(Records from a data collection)
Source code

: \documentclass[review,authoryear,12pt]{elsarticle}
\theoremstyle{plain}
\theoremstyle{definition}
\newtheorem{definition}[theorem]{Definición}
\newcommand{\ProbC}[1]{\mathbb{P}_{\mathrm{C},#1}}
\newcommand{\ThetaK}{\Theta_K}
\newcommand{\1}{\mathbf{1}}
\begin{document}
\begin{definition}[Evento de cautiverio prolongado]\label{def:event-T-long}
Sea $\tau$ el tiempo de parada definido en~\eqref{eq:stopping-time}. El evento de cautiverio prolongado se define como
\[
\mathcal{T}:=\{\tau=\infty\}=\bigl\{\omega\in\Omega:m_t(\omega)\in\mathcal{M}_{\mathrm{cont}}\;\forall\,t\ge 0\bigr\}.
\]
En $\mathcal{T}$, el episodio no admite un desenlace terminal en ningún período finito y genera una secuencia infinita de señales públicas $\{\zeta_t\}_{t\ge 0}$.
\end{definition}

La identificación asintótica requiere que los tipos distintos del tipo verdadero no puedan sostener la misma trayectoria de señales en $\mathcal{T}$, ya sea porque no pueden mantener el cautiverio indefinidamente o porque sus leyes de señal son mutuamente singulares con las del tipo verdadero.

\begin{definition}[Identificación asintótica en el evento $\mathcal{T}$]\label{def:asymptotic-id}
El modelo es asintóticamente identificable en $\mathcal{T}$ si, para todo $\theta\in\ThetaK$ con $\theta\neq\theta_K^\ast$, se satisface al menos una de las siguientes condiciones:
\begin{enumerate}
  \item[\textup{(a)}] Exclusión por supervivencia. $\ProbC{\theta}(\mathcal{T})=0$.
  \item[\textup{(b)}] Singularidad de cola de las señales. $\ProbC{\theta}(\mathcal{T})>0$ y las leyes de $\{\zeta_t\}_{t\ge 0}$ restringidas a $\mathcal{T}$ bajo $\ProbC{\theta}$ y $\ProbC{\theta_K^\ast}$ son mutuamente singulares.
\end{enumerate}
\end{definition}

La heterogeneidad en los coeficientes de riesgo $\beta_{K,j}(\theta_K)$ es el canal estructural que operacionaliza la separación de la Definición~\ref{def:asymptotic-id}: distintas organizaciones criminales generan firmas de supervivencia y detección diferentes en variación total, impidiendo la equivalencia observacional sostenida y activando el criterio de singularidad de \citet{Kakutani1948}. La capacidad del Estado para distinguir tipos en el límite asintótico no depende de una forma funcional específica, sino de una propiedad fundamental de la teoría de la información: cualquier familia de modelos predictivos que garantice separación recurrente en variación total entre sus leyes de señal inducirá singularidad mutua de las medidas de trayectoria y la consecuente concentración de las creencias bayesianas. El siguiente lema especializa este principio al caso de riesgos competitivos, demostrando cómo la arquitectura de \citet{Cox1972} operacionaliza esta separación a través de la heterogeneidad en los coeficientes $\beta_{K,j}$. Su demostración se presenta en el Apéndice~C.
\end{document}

## What is needed
Once you have counted the lines of the records that contain the word "textup", give the count and nothing else.

## Task response
2